Let me reframe the idea of sacrifice then from one of sacrificing your career progression to one of sacrificing your life.  Don’t be convinced that putting off life, no matter how temporary it is, is going to pay back more in the end, it won’t.  Life is short, it can end abruptly with no warnings and you will never find a single person on their death bed wishing they had worked more in their lives instead of living it.  So, make the sacrifice one of work to ensure you lead the type of life you want, have the free time you need and change your habits to make living the focus.

This sacrifice is something that can also reinforce many great character traits.  If people know that you will NOT sacrifice your life and cannot be taken advantage of for work, good people will respect this and value it.  They won’t try to take advantage of you and you will be appreciated far more when you do put in extra effort from time to time.  Anyone who doesn’t respect this type of moral decision will likely never respect you and I’d say to walk away if you are giving ultimatums or your work is made more miserable because of it.  This is a smart sacrifice to make to get yourself in a job where people value your time and respect your decisions.  I know if I didn’t have that in my job, I would walk a way in a second!

The Solution

Finally, I want to cover more of a solution to this dilemma of work life balance.  It’s definitely not an easy solution to come to.  If you haven’t started your career yet, I guess this might be much easier to apply without any side effects but anyone in a role with a habit of overworking that they want to break, it’s not going to be easy to change.  The best way though by far is to continue to get your work done, but do it in less time by becoming more efficient and more productive while you are working.
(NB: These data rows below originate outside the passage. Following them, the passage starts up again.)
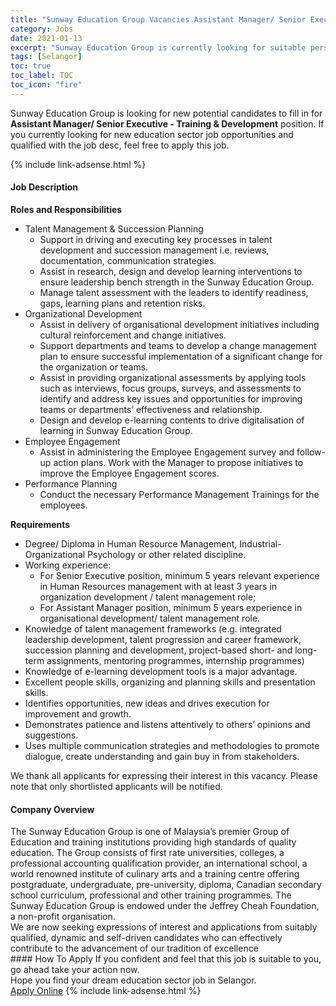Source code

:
 ```yaml
---
title: "Sunway Education Group Vacancies Assistant Manager/ Senior Executive - Training & Development" 
category: Jobs 
date: 2021-01-13 
excerpt: "Sunway Education Group is currently looking for suitable person to fill in the Assistant Manager/ Senior Executive - Training & Development which positioned at Selangor" 
tags: [Selangor] 
toc: true 
toc_label: TOC 
toc_icon: "fire" 
--- 
```


<p>Sunway Education Group is looking for new potential candidates to fill in for <b>Assistant Manager/ Senior Executive - Training & Development</b> position. If you currently looking for new education sector job opportunities and qualified with the job desc, feel free to apply this job.
</p>{% include link-adsense.html %} 
 <div><div><h4>Job Description</h4></div><div><div><span><div><div><strong>Roles and Responsibilities</strong></div><ul><li>Talent Management &amp; Succession Planning<ul><li>Support in driving and executing key processes in talent development and succession management i.e. reviews, documentation, communication strategies.</li><li>Assist in research, design and develop learning interventions to ensure leadership bench strength in the Sunway Education Group.</li><li>Manage talent assessment with the leaders to identify readiness, gaps, learning plans and retention risks.</li></ul></li><li>Organizational Development<ul><li>Assist in delivery of organisational development initiatives including cultural reinforcement and change initiatives.</li><li>Support departments and teams to develop a change management plan to ensure successful implementation of a significant change for the organization or teams.</li><li>Assist in providing organizational assessments by applying tools such as interviews, focus groups, surveys, and assessments to identify and address key issues and opportunities for improving teams or departments&#8217; effectiveness and relationship.</li><li>Design and develop e-learning contents to drive digitalisation of learning in Sunway Education Group.&#160;&#160;&#160;</li></ul></li><li>Employee Engagement<ul><li>Assist in administering the Employee Engagement survey and follow-up action plans. Work with the Manager to propose initiatives to improve the Employee Engagement scores.</li></ul></li><li>Performance Planning<ul><li>Conduct the necessary Performance Management Trainings for the employees.</li></ul></li></ul><div><strong>Requirements</strong></div><ul><li>Degree/ Diploma in Human Resource Management, Industrial-Organizational Psychology or other related discipline.</li><li>Working experience:<ul><li>For Senior Executive position, minimum 5 years relevant experience in Human Resources management with at least 3 years in organization development / talent management role;</li><li>For Assistant Manager position, minimum 5 years experience in organisational development/ talent management role.</li></ul></li><li>Knowledge of talent management frameworks (e.g. integrated leadership development, talent progression and career framework, succession planning and development, project-based short- and long-term assignments, mentoring programmes, internship programmes)</li><li>Knowledge of e-learning development tools is a major advantage.</li><li>Excellent people skills, organizing and planning skills and presentation skills.</li><li>Identifies opportunities, new ideas and drives execution for improvement and growth.</li><li>Demonstrates patience and listens attentively to others&#8217; opinions and suggestions.</li><li>Uses multiple communication strategies and methodologies to promote dialogue, create understanding and gain buy in from stakeholders.</li></ul><div>We thank all applicants for expressing their interest in this vacancy. Please note that only shortlisted applicants will be notified.</div></div></span></div></div></div> 
<div><div><h4>Company Overview</h4></div><div><div><span><div><div>
<div>
		The Sunway Education Group is one of Malaysia&#8217;s premier Group of Education and training institutions providing high standards of quality education. The Group consists of first rate universities, colleges, a professional accounting qualification provider, an international school, a world renowned institute of culinary arts and a training centre offering postgraduate, undergraduate, pre-university, diploma, Canadian secondary school curriculum, professional and other training programmes. The Sunway Education Group is endowed under the Jeffrey Cheah Foundation, a non-profit organisation.</div>
<div>
		We are now seeking expressions of interest and applications from suitably qualified, dynamic and self-driven candidates who can effectively contribute to the advancement of our tradition of excellence</div>
</div></div></span></div></div></div> 
#### How To Apply 
If you confident and feel that this job is suitable to you, go ahead take your action now. <br/> 
Hope you find your dream education sector job in Selangor. <br/> 
<a href="https://www.jobstreet.com.my/en/job/assistant-manager-senior-executive-training-development-4462001?jobId=jobstreet-my-job-4462001&sectionRank=10&token=0~1286345f-ce77-4493-971c-02948ef8c4e5&fr=SRP%20View%20In%20New%20Ta" class="btn btn--info" target="_blank" rel="nofollow noopenner">Apply Online</a> 
{% include link-adsense.html %}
If your hours are tracked by a superior, sit down with them and talk to them about your plans to reduce your overtime or extra work.  They need to know you are going to change it so that you do not surprise them and disappoint them unexpectedly.  Discuss the areas of your work that are most important and which areas if something had to go, should.  Ask about ways to be more efficient and be honest with yourself and your boss about time that is wasted on the job that you have room to eliminate to become more productive.  You can make a strong case if you admit that some of your time is wasted on person email or internet browsing when really you should be working and that you are going to reduce your hours worked, but also eliminate those things that could be done outside of work.  This honesty and self-assessment will impress them and give you a big bargaining chip.

Most people if they added up all the time they spent each week on wasted activities could easily have the free time that they really want and they fall into the trap of making themselves look busier than they really are.  Let them know that you are going to try it for a week or two and see how it changes things.  Make a strong effort to kill those distractions and wasted time so you can prove you can get just as much work done.  Ask to meet and review progress in a week and continue to highlight that it is working and making you happier and more productive.
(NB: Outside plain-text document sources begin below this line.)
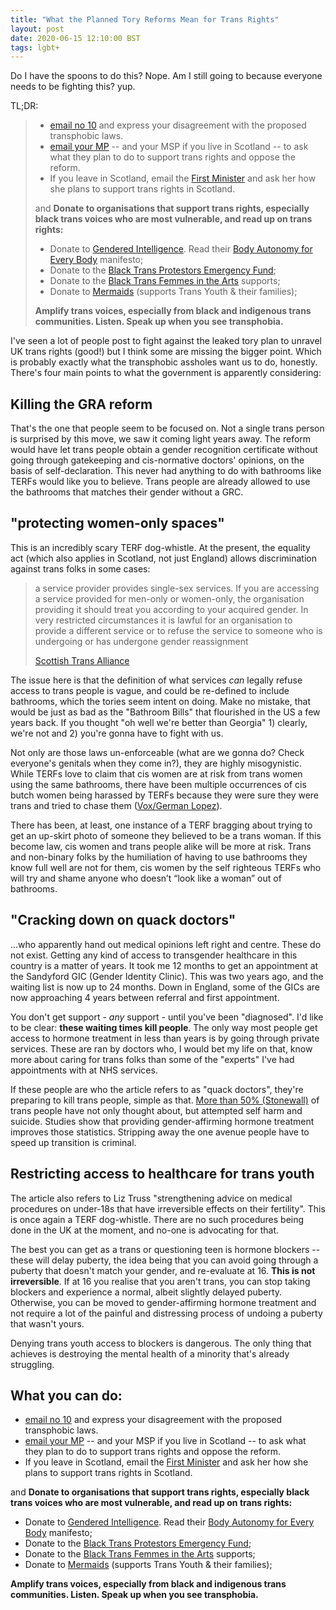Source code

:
```yaml
---
title: "What the Planned Tory Reforms Mean for Trans Rights"
layout: post
date: 2020-06-15 12:10:00 BST
tags: lgbt+
---
```

Do I have the spoons to do this? Nope. Am I still going to because everyone needs to be fighting this? yup.

TL;DR:

> * [email no 10][email-10] and express your disagreement with the proposed transphobic laws.
> * [email your MP][email-mp] -- and your MSP if you live in Scotland -- to ask what they plan to do to support trans rights and oppose the reform.
> * If you leave in Scotland, email the [First Minister][email-pm] and ask her how she plans to support trans rights in Scotland.
>
> and **Donate to organisations that support trans rights, especially black trans voices who are most vulnerable, and read up on trans rights:**
>
> * Donate to [Gendered Intelligence][gi]. Read their [Body Autonomy for Every Body][gi-baeb] manifesto;
> * Donate to the [Black Trans Protestors Emergency Fund][btpef];
> * Donate to the [Black Trans Femmes in the Arts][btfa] supports;
> * Donate to [Mermaids][mermaids] (supports Trans Youth & their families);
>
> **Amplify trans voices, especially from black and indigenous trans communities. Listen. Speak up when you see transphobia.**


I've seen a lot of people post to fight against the leaked tory plan to unravel UK trans rights (good!) but I think some are missing the bigger point. Which is probably exactly what the transphobic assholes want us to do, honestly. There's four main points to what the government is apparently considering:

## Killing the GRA reform

That's the one that people seem to be focused on. Not a single trans person is surprised by this move, we saw it coming light years away. The reform would have let trans people obtain a gender recognition certificate without going through gatekeeping and cis-normative doctors' opinions, on the basis of self-declaration. This never had anything to do with bathrooms like TERFs would like you to believe. Trans people are already allowed to use the bathrooms that matches their gender without a GRC.


## "protecting women-only spaces"

This is an incredibly scary TERF dog-whistle. At the present, the equality act (which also applies in Scotland, not just England) allows discrimination against trans folks in some cases:

> a service provider provides single-sex services. If you are accessing a service provided for men-only or women-only, the organisation providing it should treat you according to your acquired gender. In very restricted circumstances it is lawful for an organisation to provide a different service or to refuse the service to someone who is undergoing or has undergone gender reassignment
>
> [Scottish Trans Alliance](https://www.scottishtrans.org/trans-rights/principles/equality-act-2010/)

The issue here is that the definition of what services *can* legally refuse access to trans people is vague, and could be re-defined to include bathrooms, which the tories seem intent on doing. Make no mistake, that would be just as bad as the "Bathroom Bills" that flourished in the US a few years back. If you thought "oh well we're better than Georgia" 1) clearly, we're not and 2) you're gonna have to fight with us.

Not only are those laws un-enforceable (what are we gonna do? Check everyone's genitals when they come in?), they are highly misogynistic. While TERFs love to claim that cis women are at risk from trans women using the same bathrooms, there have been multiple occurrences of cis butch women being harassed by TERFs because they were sure they were trans and tried to chase them ([Vox/German Lopez][vox-terf-bathroom]).

There has been, at least, one instance of a TERF bragging about trying to get an up-skirt photo of someone they believed to be a trans woman. If this become law, cis women and trans people alike will be more at risk. Trans and non-binary folks by the humiliation of having to use bathrooms they know full well are not for them, cis women by the self righteous TERFs who will try and shame anyone who doesn’t “look like a woman” out of bathrooms.

[vox-terf-bathroom]: https://www.vox.com/2016/5/18/11690234/women-bathrooms-harassment

## "Cracking down on quack doctors"

...who apparently hand out medical opinions left right and centre. These do not exist. Getting any kind of access to transgender healthcare in this country is a matter of years. It took me 12 months to get an appointment at the Sandyford GIC (Gender Identity Clinic). This was two years ago, and the waiting list is now up to 24 months. Down in England, some of the GICs are now approaching 4 years between referral and first appointment.

You don't get support - *any* support - until you've been "diagnosed". I'd like to be clear: **these waiting times kill people**. The only way most people get access to hormone treatment in less than years is by going through private services. These are ran by doctors who, I would bet my life on that, know more about caring for trans folks than some of the "experts" I've had appointments with at NHS services.

If these people are who the article refers to as "quack doctors", they're preparing to kill trans people, simple as that. [More than 50% (Stonewall)][stonewall-stats] of trans people have not only thought about, but attempted self harm and suicide. Studies show that providing gender-affirming hormone treatment improves those statistics. Stripping away the one avenue people have to speed up transition is criminal.

## Restricting access to healthcare for trans youth

The article also refers to Liz Truss "strengthening advice on medical procedures on under-18s that have irreversible effects on their fertility". This is once again a TERF dog-whistle. There are no such procedures being done in the UK at the moment, and no-one is advocating for that.

The best you can get as a trans or questioning teen is hormone blockers -- these will delay puberty, the idea being that you can avoid going through a puberty that doesn't match your gender, and re-evaluate at 16. **This is not irreversible**. If at 16 you realise that you aren't trans, you can stop taking blockers and experience a normal, albeit slightly delayed puberty. Otherwise, you can be moved to gender-affirming hormone treatment and not require a lot of the painful and distressing process of undoing a puberty that wasn't yours.

Denying trans youth access to blockers is dangerous. The only thing that achieves is destroying the mental health of a minority that's already struggling.

## What you can do:

 * [email no 10][email-10] and express your disagreement with the proposed transphobic laws.
 * [email your MP][email-mp] -- and your MSP if you live in Scotland -- to ask what they plan to do to support trans rights and oppose the reform.
 * If you leave in Scotland, email the [First Minister][email-pm] and ask her how she plans to support trans rights in Scotland.

 and **Donate to organisations that support trans rights, especially black trans voices who are most vulnerable, and read up on trans rights:**

 * Donate to [Gendered Intelligence][gi]. Read their [Body Autonomy for Every Body][gi-baeb] manifesto;
 * Donate to the [Black Trans Protestors Emergency Fund][btpef];
 * Donate to the [Black Trans Femmes in the Arts][btfa] supports;
 * Donate to [Mermaids][mermaids] (supports Trans Youth & their families);

 **Amplify trans voices, especially from black and indigenous trans communities. Listen. Speak up when you see transphobia.**

[stonewall-stats]: https://www.stonewall.org.uk/sites/default/files/trans_stats.pdf

[email-pm]: https://firstminister.gov.scot/join/first-minister-postbag/
[email-10]: https://email.number10.gov.uk/
[email-mp]: https://www.writetothem.com/
[btpef]: https://www.artsbusinesscollaborative.org/asp-products/black-trans-protestors-emergency-fund/
[btfa]: https://www.artsbusinesscollaborative.org/asp-products/black-trans-femmes-in-the-arts-sponsored-projected_/
[mermaids]: https://mermaidsuk.org.uk/
[gi]: http://genderedintelligence.co.uk/support-us/donate
[gi-baeb]: http://genderedintelligence.co.uk/campaigns/baeb
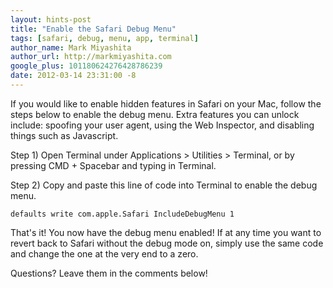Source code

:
 ```yaml
---
layout: hints-post
title: "Enable the Safari Debug Menu"
tags: [safari, debug, menu, app, terminal]
author_name: Mark Miyashita
author_url: http://markmiyashita.com
google_plus: 101180624276428786239
date: 2012-03-14 23:31:00 -8
---
```


If you would like to enable hidden features in Safari on your Mac, follow the steps below to enable the debug menu. Extra features you can unlock include: spoofing your user agent, using the Web Inspector, and disabling things such as Javascript.

Step 1) Open Terminal under Applications > Utilities > Terminal, or by pressing CMD + Spacebar and typing in Terminal.

Step 2) Copy and paste this line of code into Terminal to enable the debug menu.

<code>defaults write com.apple.Safari IncludeDebugMenu 1</code>

That's it! You now have the debug menu enabled! If at any time you want to revert back to Safari without the debug mode on, simply use the same code and change the one at the very end to a zero.

Questions? Leave them in the comments below!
If you are giving no support to try this at your work place I’d would suggest to do it anyway.  Log the hours you work and the hours you waste (for yourself) so you can see what you could still get done with reduced hours.  Then, do it anyway and take on the consequences.  If you are serious about work life balance, then you need to make a stand and do your best to make it work at your present job.  If that won’t happen, then take the plunge and switch jobs, it might be the only way to reset and start over with a fixed work schedule and attitude.

To me, the topic of work life balance is a critical one and the foundation that supports it in your life is productivity.  The more productive you can be, the easier it is to be successful in your career while keeping a happy work life balance.